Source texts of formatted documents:
^^^^

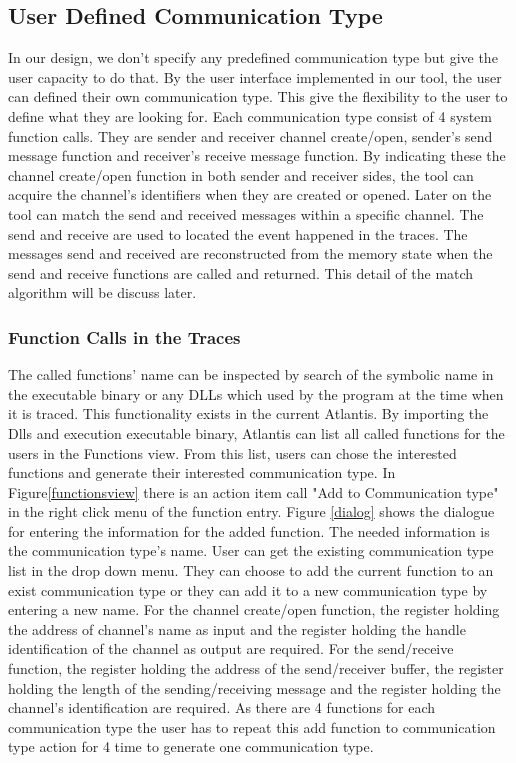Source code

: \documentclass[paper=a4, fontsize=11pt]{scrartcl}
\numberwithin{equation}{section}		%
\numberwithin{figure}{section}			%
\numberwithin{table}{section}				%
\begin{document}
\subsection{User Defined Communication Type}
In our design, we don't specify any predefined communication type but give the user capacity to do that. By the user interface implemented in our tool, the user can defined their own communication type. This give the flexibility to the user to define what they are looking for. Each communication type consist of 4 system function calls. They are sender and receiver channel create/open, sender's send message function and receiver's receive message function. By indicating these the channel create/open function in both sender and receiver sides, the tool can acquire the channel's identifiers when they are created or opened. Later on the tool can match the send and received messages within a specific channel. The send and receive are used to located the event happened in the traces. The messages send and received are reconstructed from the memory state when the send and receive functions are called and returned. This detail of the match algorithm will be discuss later.

\subsubsection{Function Calls in the Traces}
The called functions' name can be inspected  by  search of the symbolic name in the executable binary or any DLLs which used by the program at the time when it is traced. This functionality exists in the current Atlantis. By importing the Dlls and execution  executable binary, Atlantis can list all called functions for the users in the Functions view. From this list, users can chose the interested functions and generate their interested communication type. In Figure\ref{functionsview} there is  an action item call "Add to Communication type" in the right click menu of the function entry. Figure \ref{dialog} shows the dialogue for entering the information for the added function. The needed information is the communication type's name. User can get the existing communication type list in the drop down menu. They can choose to add the current function to an exist communication type or they can add it to a new communication type by entering a new name. For the channel create/open function, the register holding the address of channel's name as input and the register holding the handle identification of the channel as output are required. For the send/receive function, the register holding the address of the send/receiver buffer, the register holding the length of the sending/receiving message and the register holding the channel's identification are required. As there are 4 functions for each communication type the user has to repeat this add function to communication type action for 4 time to generate one communication type.
\end{document}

^^^^

-- Activity --
The records above are to be restated word for word, with every picture left out.

-- Written response --
Source code

: \documentclass[paper=a4, fontsize=11pt]{scrartcl}
\numberwithin{equation}{section}		%
\numberwithin{figure}{section}			%
\numberwithin{table}{section}				%
\begin{document}
\subsection{User Defined Communication Type}
In our design, we don't specify any predefined communication type but give the user capacity to do that. By the user interface implemented in our tool, the user can defined their own communication type. This give the flexibility to the user to define what they are looking for. Each communication type consist of 4 system function calls. They are sender and receiver channel create/open, sender's send message function and receiver's receive message function. By indicating these the channel create/open function in both sender and receiver sides, the tool can acquire the channel's identifiers when they are created or opened. Later on the tool can match the send and received messages within a specific channel. The send and receive are used to located the event happened in the traces. The messages send and received are reconstructed from the memory state when the send and receive functions are called and returned. This detail of the match algorithm will be discuss later.

\subsubsection{Function Calls in the Traces}
The called functions' name can be inspected  by  search of the symbolic name in the executable binary or any DLLs which used by the program at the time when it is traced. This functionality exists in the current Atlantis. By importing the Dlls and execution  executable binary, Atlantis can list all called functions for the users in the Functions view. From this list, users can chose the interested functions and generate their interested communication type. In Figure\ref{functionsview} there is  an action item call "Add to Communication type" in the right click menu of the function entry. Figure \ref{dialog} shows the dialogue for entering the information for the added function. The needed information is the communication type's name. User can get the existing communication type list in the drop down menu. They can choose to add the current function to an exist communication type or they can add it to a new communication type by entering a new name. For the channel create/open function, the register holding the address of channel's name as input and the register holding the handle identification of the channel as output are required. For the send/receive function, the register holding the address of the send/receiver buffer, the register holding the length of the sending/receiving message and the register holding the channel's identification are required. As there are 4 functions for each communication type the user has to repeat this add function to communication type action for 4 time to generate one communication type.
\end{document}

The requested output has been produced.